DETROIT (AP) — A number of analysts are predicting that General Motors' June U.S. sales will underperform the overall auto industry, putting the company in danger of losing market share at a critical time.
GM has issued 44 recalls covering 20 million cars and trucks this year as it undergoes a top-to-bottom safety review in the wake of a mishandled recall of small cars. So far, GM has announced or taken charges totaling $2 billion to cover recall costs.

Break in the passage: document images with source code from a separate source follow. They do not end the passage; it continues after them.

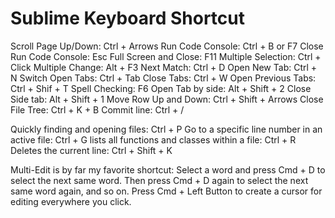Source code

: # Sublime Keyboard Shortcut

Scroll Page Up/Down: Ctrl + Arrows
Run Code Console: Ctrl + B or F7
Close Run Code Console: Esc
Full Screen and Close: F11
Multiple Selection: Ctrl + Click
Multiple Change: Alt + F3
Next Match: Ctrl + D
Open New Tab: Ctrl + N
Switch Open Tabs: Ctrl + Tab
Close Tabs: Ctrl + W
Open Previous Tabs: Ctrl + Shif + T
Spell Checking: F6
Open Tab by side: Alt + Shift + 2
Close Side tab: Alt + Shift + 1
Move Row Up and Down: Ctrl + Shift + Arrows
Close File Tree: Ctrl + K + B
Commit line: Ctrl + /

Quickly finding and opening files: Ctrl + P
Go to a specific line number in an active file: Ctrl + G
lists all functions and classes within a file: Ctrl + R
Deletes the current line: Ctrl + Shift + K

Multi-Edit is by far my favorite shortcut:
        Select a word and press Cmd + D to select the next same word.
        Then press Cmd + D again to select the next same word again, and so on.
        Press Cmd + Left Button to create a cursor for editing everywhere you click.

While the spate of safety problems may be partly at fault, analysts say sales also could be hurt by a pullback on discounts and a drop in sales to rental car companies. Whatever the reason, a subpar month could drop GM's market share from the 17.6 percent it held at the end of May. Chrysler, which has already gained nearly a point of market share this year according to AutoData, could be the beneficiary.
Automakers are scheduled to release sales results on Tuesday. GM won't be the only company to trail the industry. Sales at Ford are expected to drop from a year ago as the company prepares to roll out significant new vehicles later in the year, led by the new F-150 pickup.
The Associated Press surveyed four auto industry research firms, and their forecasts for GM's June sales range from a decline of 8.5 percent (Edmunds.com) to an increase of 2 percent (LMC Automotive) based on sales for the first three weeks.
Cars.com predicts total U.S. sales will drop 2.1 percent. One factor in the decline: last year had one more Saturday, typically a strong day for dealerships. But the market will remain on track to top 16 million in annual sales for the first time since 2007, says senior analyst Jesse Toprak.